Task statement: Copy each line of the records that contains the word "choices".

Dataset records:

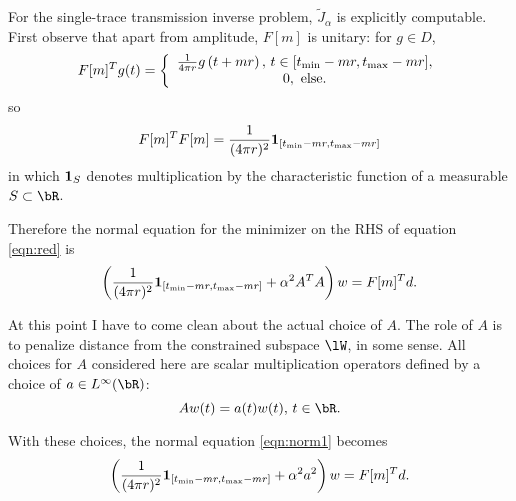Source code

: For the single-trace transmission inverse problem, $\tilde{J}_{\alpha}$ is explicitly
computable. First observe that apart from amplitude, $F[m]$ is
unitary: for $g \in D$,
\begin{equation}
\label{eqn:tran}
F[m]^T g (t) =
\left\{
  \begin{array}{c}
    \frac{1}{4\pi r}g\left(t+mr\right), \, t \in [t_{\rm min}-mr,
    t_{\rm max}-mr],\\
    0, \mbox{ else.}
  \end{array}
\right.
\end{equation}
so
\begin{equation}
  \label{eqn:unit}
  F[m]^TF[m] = \frac{1}{(4\pi r)^2}{\bf 1}_{[t_{\rm min}-mr,  
    t_{\rm max}-mr]}
\end{equation}
in which ${\bf 1}_{S}$ denotes
multiplication by the characteristic function of a measurable 
$S \subset \bR$.

Therefore the normal equation for the minimizer on the RHS of equation \ref{eqn:red} is
\begin{equation}
  \label{eqn:norm1}
  \left(\frac{1}{(4\pi r)^2} {\bf 1}_{[t_{\rm min}-mr,  
      t_{\rm max}-mr]} + \alpha^2 A^TA\right)w= F[m]^Td.
\end{equation}

At this point I have to come clean about the actual choice of
$A$. The role of $A$ is to penalize distance from the constrained
subspace $\lW$, in some sense. All choices for $A$ considered here are scalar 
multiplication operators defined by a choice of $a \in L^{\infty}(\bR)$:
\begin{equation}
  \label{eqn:annmult}
  A w(t)= a(t)w(t), \, t\in \bR.
\end{equation}


With these choices, the normal equation \ref{eqn:norm1} becomes
\begin{equation}
\label{eqn:norm2}
\left(\frac{1}{(4\pi r)^2}  {\bf 1}_{[t_{\rm min}-mr,  
      t_{\rm max}-mr]} + \alpha^2a^2\right)w= F[m]^Td.
\end{equation}

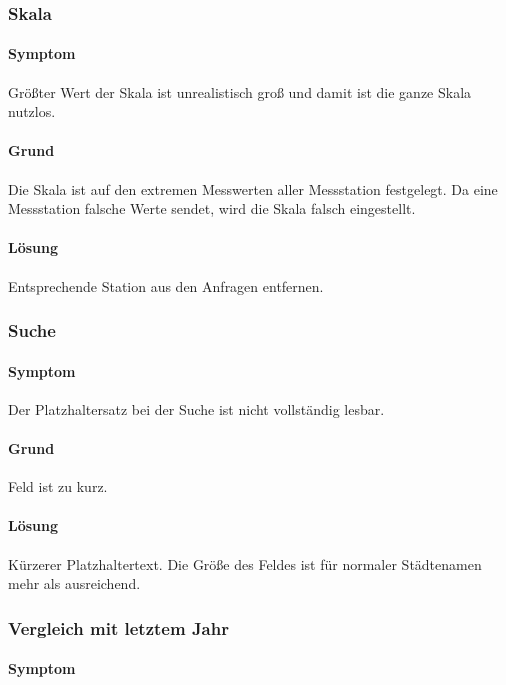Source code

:     \subsubsection*{Skala}
      \paragraph{Symptom}
      Größter Wert der Skala ist unrealistisch groß und damit ist die ganze Skala nutzlos.

      \paragraph{Grund}
      Die Skala ist auf den extremen Messwerten aller Messstation festgelegt. Da eine Messstation falsche Werte sendet, wird die Skala falsch eingestellt.

      \paragraph{Lösung}
      Entsprechende Station aus den Anfragen entfernen.

    \subsubsection*{Suche}
      \paragraph{Symptom}
      Der Platzhaltersatz bei der Suche ist nicht vollständig lesbar.

      \paragraph{Grund}
      Feld  ist zu kurz.

      \paragraph{Lösung}
      Kürzerer Platzhaltertext. Die Größe des Feldes ist für normaler Städtenamen mehr als ausreichend.

    \subsubsection*{Vergleich mit letztem Jahr}
      \paragraph{Symptom}

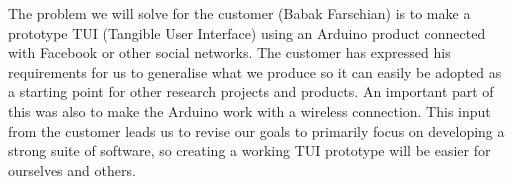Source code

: The problem we will solve for the customer (Babak Farschian) is to make a prototype TUI (Tangible User Interface) using an Arduino product connected with Facebook or other social networks. The customer has expressed his requirements for us to generalise what we produce so it can easily be adopted as a starting point for other research projects and products. An important part of this was also to make the Arduino work with a wireless connection. This input from the customer leads us to revise our goals to primarily focus on developing a strong suite of software, so creating a working TUI prototype will be easier for ourselves and others.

Exercise result:
subspace $\lW$, in some sense. All choices for $A$ considered here are scalar 
With these choices, the normal equation \ref{eqn:norm1} becomes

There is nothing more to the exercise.